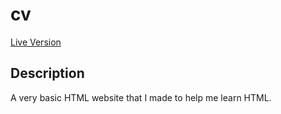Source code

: # cv

[Live Version](https://kevinlingelbach.github.io/cv/)

## Description
A very basic HTML website that I made to help me learn HTML.
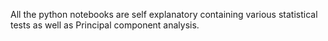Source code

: All the python notebooks are self explanatory containing various statistical tests as well as Principal component analysis.
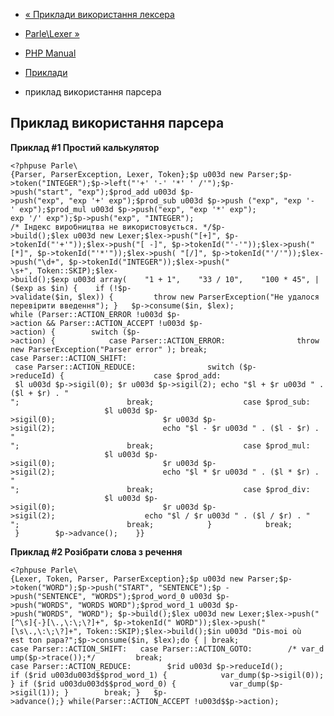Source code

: - [« Приклади використання лексера](parle.examples.lexer.md)
- [Parle\Lexer »](class.parle-lexer.md)

- [PHP Manual](index.md)
- [Приклади](parle.examples.md)
- приклад використання парсера

## Приклад використання парсера

**Приклад #1 Простий калькулятор**

` <?phpuse Parle\{Parser, ParserException, Lexer, Token};$p u003d new Parser;$p->token("INTEGER");$p->left("'+' '-' '*' ' /'");$p->push("start", "exp");$prod_add u003d $p->push("exp", "exp '+' exp");$prod_sub u003d $p->push ("exp", "exp '-' exp");$prod_mul u003d $p->push("exp", "exp '*' exp"); exp '/' exp");$p->push("exp", "INTEGER"); /* Індекс виробництва не використовується. */$p->build();$lex u003d new Lexer;$lex->push("[+]", $p->tokenId("'+'"));$lex->push("[ -]", $p->tokenId("'-'"));$lex->push("[*]", $p->tokenId("'*'"));$lex->push( "[/]", $p->tokenId("'/'"));$lex->push("\d+", $p->tokenId("INTEGER"));$lex->push(" \s+", Token::SKIP);$lex->build();$exp u003d array(    "1 + 1",    "33 / 10",    "100 * 45", | ($exp as $in) {    if (!$p->validate($in, $lex)) {         throw new ParserException("Не удалося перевірити введення"); }   $p->consume($in, $lex); while (Parser::ACTION_ERROR !u003d $p->action && Parser::ACTION_ACCEPT !u003d $p->action) {        switch ($p->action) {            case Parser::ACTION_ERROR:                throw new ParserException("Parser error" ); break; case Parser::ACTION_SHIFT:                                             case Parser::ACTION_REDUCE:                switch ($p->reduceId) {                    case $prod_add:                        $l u003d $p->sigil(0); $r u003d $p->sigil(2); echo "$l + $r u003d " . ($l + $r) . "
";                        break;                    case $prod_sub:                        $l u003d $p->sigil(0);                        $r u003d $p->sigil(2);                        echo "$l - $r u003d " . ($l - $r) . "
";                        break;                    case $prod_mul:                        $l u003d $p->sigil(0);                        $r u003d $p->sigil(2);                        echo "$l * $r u003d " . ($l * $r) . "
";                        break;                    case $prod_div:                        $l u003d $p->sigil(0);                        $r u003d $p->sigil(2);                    echo "$l / $r u003d " . ($l / $r) . "
";                        break;            }            break;        }        $p->advance();    }} `

**Приклад #2 Розібрати слова з речення**

` <?phpuse Parle\{Lexer, Token, Parser, ParserException};$p u003d new Parser;$p->token("WORD");$p->push("START", "SENTENCE");$p ->push("SENTENCE", "WORDS");$prod_word_0 u003d $p->push("WORDS", "WORDS WORD");$prod_word_1 u003d $p->push("WORDS", "WORD"); $p->build();$lex u003d new Lexer;$lex->push("[^\s]{-}[\.,\:\;\?]+", $p->tokenId(" WORD"));$lex->push("[\s\.,\:\;\?]+", Token::SKIP);$lex->build();$in u003d "Dis-moi où est ton papa?";$p->consume($in, $lex);do { | break; case Parser::ACTION_SHIFT:   case Parser::ACTION_GOTO:        /* var_dump($p->trace());*/         break; case Parser::ACTION_REDUCE:        $rid u003d $p->reduceId(); if ($rid u003du003d$$prod_word_1) {            var_dump($p->sigil(0)); } if ($rid u003du003d$$prod_word_0) {            var_dump($p->sigil(1)); }        break; }   $p->advance();} while(Parser::ACTION_ACCEPT !u003d$$p->action); `
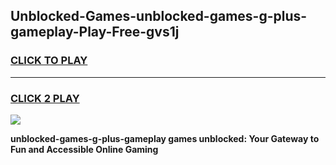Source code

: 
## Unblocked-Games-unblocked-games-g-plus-gameplay-Play-Free-gvs1j
<h3>
<a href="https://premium76.site?title=unblocked-games-g-plus-gameplay&ref=18A1">CLICK TO PLAY</a></h3>
<hr>

<h3>
<a href="https://premium76.site?title=unblocked-games-g-plus-gameplay&ref=18A1">CLICK 2 PLAY</a>
  
</h3>

<a href="https://premium76.site?title=unblocked-games-g-plus-gameplay&ref=18A1"><img src="https://clearcache.store/games.png"></a>


**unblocked-games-g-plus-gameplay games unblocked: Your Gateway to Fun and Accessible Online Gaming**
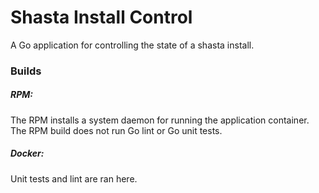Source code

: # Shasta Install Control

A Go application for controlling the state of a shasta install.

### Builds

##### RPM: 
The RPM installs a system daemon for running the application container.
The RPM build does not run Go lint or Go unit tests.

##### Docker:

Unit tests and lint are ran here.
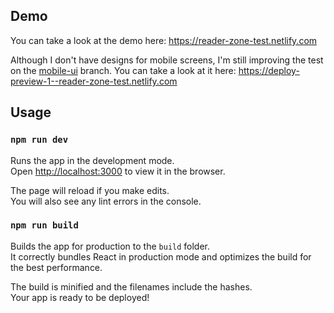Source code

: ## Demo
You can take a look at the demo here: https://reader-zone-test.netlify.com

Although I don't have designs for mobile screens, I'm still improving the test on the [mobile-ui](https://github.com/Maxvien/reader-zone/tree/mobile-ui/src) branch. You can take a look at it here: https://deploy-preview-1--reader-zone-test.netlify.com

## Usage

### `npm run dev`

Runs the app in the development mode.<br>
Open [http://localhost:3000](http://localhost:3000) to view it in the browser.

The page will reload if you make edits.<br>
You will also see any lint errors in the console.

### `npm run build`

Builds the app for production to the `build` folder.<br>
It correctly bundles React in production mode and optimizes the build for the best performance.

The build is minified and the filenames include the hashes.<br>
Your app is ready to be deployed!
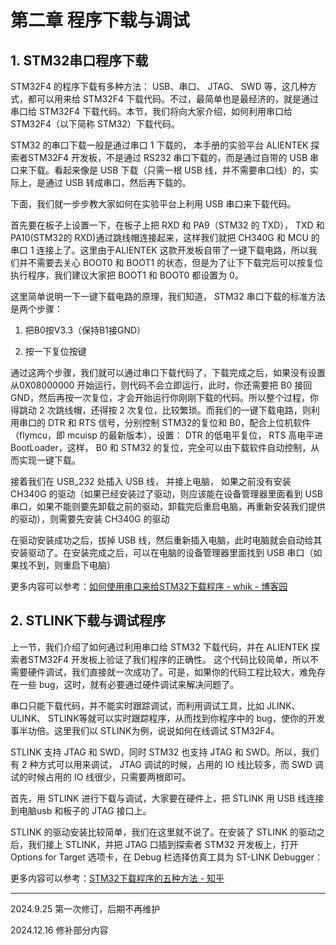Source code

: # 第二章 程序下载与调试

## 1. STM32串口程序下载

STM32F4 的程序下载有多种方法： USB、串口、 JTAG、 SWD 等，这几种方式，都可以用来给 STM32F4 下载代码。不过，最简单也是最经济的，就是通过串口给 STM32F4 下载代码。本节，我们将向大家介绍，如何利用串口给 STM32F4（以下简称 STM32）下载代码。

STM32 的串口下载一般是通过串口 1 下载的， 本手册的实验平台 ALIENTEK 探索者STM32F4 开发板，不是通过 RS232 串口下载的，而是通过自带的 USB 串口来下载。看起来像是 USB 下载（只需一根 USB 线，并不需要串口线）的，实际上，是通过 USB 转成串口，然后再下载的。

下面，我们就一步步教大家如何在实验平台上利用 USB 串口来下载代码。

首先要在板子上设置一下，在板子上把 RXD 和 PA9（STM32 的 TXD）， TXD 和 PA10(STM32的 RXD)通过跳线帽连接起来，这样我们就把 CH340G 和 MCU 的串口 1 连接上了。这里由于ALIENTEK 这款开发板自带了一键下载电路，所以我们并不需要去关心 BOOT0 和 BOOT1 的状态，但是为了让下下载完后可以按复位执行程序，我们建议大家把 BOOT1 和 BOOT0 都设置为 0。

这里简单说明一下一键下载电路的原理，我们知道， STM32 串口下载的标准方法是两个步骤：

1. 把B0按V3.3（保持B1接GND）

2. 按一下复位按键

通过这两个步骤，我们就可以通过串口下载代码了，下载完成之后，如果没有设置从0X08000000 开始运行，则代码不会立即运行，此时，你还需要把 B0 接回 GND，然后再按一次复位，才会开始运行你刚刚下载的代码。所以整个过程，你得跳动 2 次跳线帽，还得按 2 次复位，比较繁琐。而我们的一键下载电路，则利用串口的 DTR 和 RTS 信号，分别控制 STM32的复位和 B0，配合上位机软件（flymcu，即 mcuisp 的最新版本），设置： DTR 的低电平复位， RTS 高电平进 BootLoader，这样， B0 和 STM32 的复位，完全可以由下载软件自动控制，从而实现一键下载。

接着我们在 USB_232 处插入 USB 线， 并接上电脑， 如果之前没有安装 CH340G 的驱动（如果已经安装过了驱动，则应该能在设备管理器里面看到 USB 串口，如果不能则要先卸载之前的驱动，卸载完后重启电脑，再重新安装我们提供的驱动），则需要先安装 CH340G 的驱动

在驱动安装成功之后，拔掉 USB 线，然后重新插入电脑，此时电脑就会自动给其安装驱动了。在安装完成之后，可以在电脑的设备管理器里面找到 USB 串口（如果找不到，则重启下电脑）

更多内容可以参考：[如何使用串口来给STM32下载程序 - whik - 博客园](https://www.cnblogs.com/whik/p/10567287.html)

## 2. STLINK下载与调试程序

上一节，我们介绍了如何通过利用串口给 STM32 下载代码，并在 ALIENTEK 探索者STM32F4 开发板上验证了我们程序的正确性。 这个代码比较简单，所以不需要硬件调试，我们直接就一次成功了。可是，如果你的代码工程比较大，难免存在一些 bug，这时，就有必要通过硬件调试来解决问题了。

串口只能下载代码，并不能实时跟踪调试，而利用调试工具，比如 JLINK、 ULINK、 STLINK等就可以实时跟踪程序，从而找到你程序中的 bug，使你的开发事半功倍。这里我们以 STLINK为例，说说如何在线调试 STM32F4。

STLINK 支持 JTAG 和 SWD，同时 STM32 也支持 JTAG 和 SWD。所以，我们有 2 种方式可以用来调试， JTAG 调试的时候，占用的 IO 线比较多，而 SWD 调试的时候占用的 IO 线很少，只需要两根即可。

首先，用 STLINK 进行下载与调试，大家要在硬件上，把 STLINK 用 USB 线连接到电脑usb 和板子的 JTAG 接口上。

STLINK 的驱动安装比较简单，我们在这里就不说了。在安装了 STLINK 的驱动之后，我们接上 STLINK，并把 JTAG 口插到探索者 STM32 开发板上，打开 Options for Target 选项卡，在 Debug 栏选择仿真工具为 ST-LINK Debugger：

更多内容可以参考：[STM32下载程序的五种方法 - 知乎](https://zhuanlan.zhihu.com/p/670596693)

---

2024.9.25 第一次修订，后期不再维护

2024.12.16 修补部分内容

• [What to do]: Each line of the listing that holds the string "github" counts once; state how many there are, with nothing added.

• [Problem solution]: 2